> _TRY IT_
Only the pictures stay out; every record is to be quoted exactly.

= = =

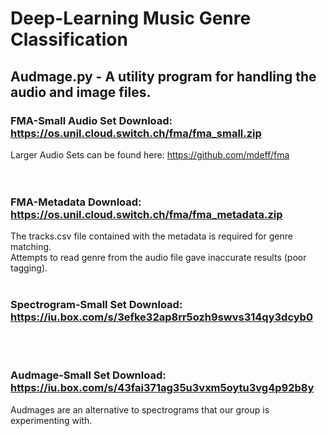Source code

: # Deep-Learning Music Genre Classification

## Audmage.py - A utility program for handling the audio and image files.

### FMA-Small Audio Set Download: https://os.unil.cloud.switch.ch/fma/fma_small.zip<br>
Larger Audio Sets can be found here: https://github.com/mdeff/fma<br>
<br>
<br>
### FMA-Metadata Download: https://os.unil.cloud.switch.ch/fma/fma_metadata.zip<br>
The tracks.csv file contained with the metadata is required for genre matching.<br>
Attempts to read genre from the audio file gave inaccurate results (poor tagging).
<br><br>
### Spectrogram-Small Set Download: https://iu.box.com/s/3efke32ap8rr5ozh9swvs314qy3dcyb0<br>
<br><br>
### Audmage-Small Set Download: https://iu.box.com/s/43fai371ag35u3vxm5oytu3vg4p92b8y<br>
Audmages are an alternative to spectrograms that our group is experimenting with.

= = =

> _EXPECTED ANSWER_
Source code

: # Deep-Learning Music Genre Classification

## Audmage.py - A utility program for handling the audio and image files.

### FMA-Small Audio Set Download: https://os.unil.cloud.switch.ch/fma/fma_small.zip<br>
Larger Audio Sets can be found here: https://github.com/mdeff/fma<br>
<br>
<br>
### FMA-Metadata Download: https://os.unil.cloud.switch.ch/fma/fma_metadata.zip<br>
The tracks.csv file contained with the metadata is required for genre matching.<br>
Attempts to read genre from the audio file gave inaccurate results (poor tagging).
<br><br>
### Spectrogram-Small Set Download: https://iu.box.com/s/3efke32ap8rr5ozh9swvs314qy3dcyb0<br>
<br><br>
### Audmage-Small Set Download: https://iu.box.com/s/43fai371ag35u3vxm5oytu3vg4p92b8y<br>
Audmages are an alternative to spectrograms that our group is experimenting with.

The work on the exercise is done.